[Data records]
____________

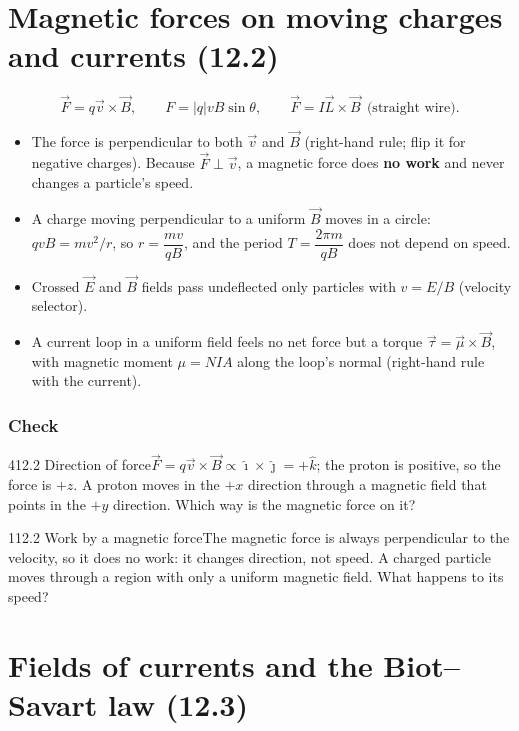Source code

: \documentclass[11pt]{article}
\begin{document}
\section{Magnetic forces on moving charges and currents (12.2)}\label{sec:2}

\[ \vec F = q\vec v\times\vec B, \qquad F = |q|vB\sin\theta, \qquad \vec F = I\vec L\times\vec B\ \ \text{(straight wire)}. \]
\begin{itemize}
\item The force is perpendicular to both $\vec v$ and $\vec B$ (right-hand rule; flip it for negative charges). Because $\vec F \perp \vec v$, a magnetic force does \textbf{no work} and never changes a particle's speed.
\item A charge moving perpendicular to a uniform $\vec B$ moves in a circle: $qvB = mv^2/r$, so $r = \dfrac{mv}{qB}$, and the period $T = \dfrac{2\pi m}{qB}$ does not depend on speed.
\item Crossed $\vec E$ and $\vec B$ fields pass undeflected only particles with $v = E/B$ (velocity selector).
\item A current loop in a uniform field feels no net force but a torque $\vec\tau = \vec\mu\times\vec B$, with magnetic moment $\mu = NIA$ along the loop's normal (right-hand rule with the current).
\end{itemize}

\subsubsection{Check}\mbox{}

\begin{q}{4}{12.2 Direction of force}{$\vec F = q\vec v\times\vec B \propto \hat\imath\times\hat\jmath = +\hat k$; the proton is positive, so the force is $+z$.}
A proton moves in the $+x$ direction through a magnetic field that points in the $+y$ direction. Which way is the magnetic force on it?
\end{q}
\begin{q}{1}{12.2 Work by a magnetic force}{The magnetic force is always perpendicular to the velocity, so it does no work: it changes direction, not speed.}
A charged particle moves through a region with only a uniform magnetic field. What happens to its speed?
\end{q}

\section{Fields of currents and the Biot--Savart law (12.3)}\label{sec:3}
\end{document}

____________

### Exercise description:
Taking the records above as input, show every line in which the word "perpendicular" is present.

### Solved exercise:
\item The force is perpendicular to both $\vec v$ and $\vec B$ (right-hand rule; flip it for negative charges). Because $\vec F \perp \vec v$, a magnetic force does \textbf{no work} and never changes a particle's speed.
\item A charge moving perpendicular to a uniform $\vec B$ moves in a circle: $qvB = mv^2/r$, so $r = \dfrac{mv}{qB}$, and the period $T = \dfrac{2\pi m}{qB}$ does not depend on speed.
\begin{q}{1}{12.2 Work by a magnetic force}{The magnetic force is always perpendicular to the velocity, so it does no work: it changes direction, not speed.}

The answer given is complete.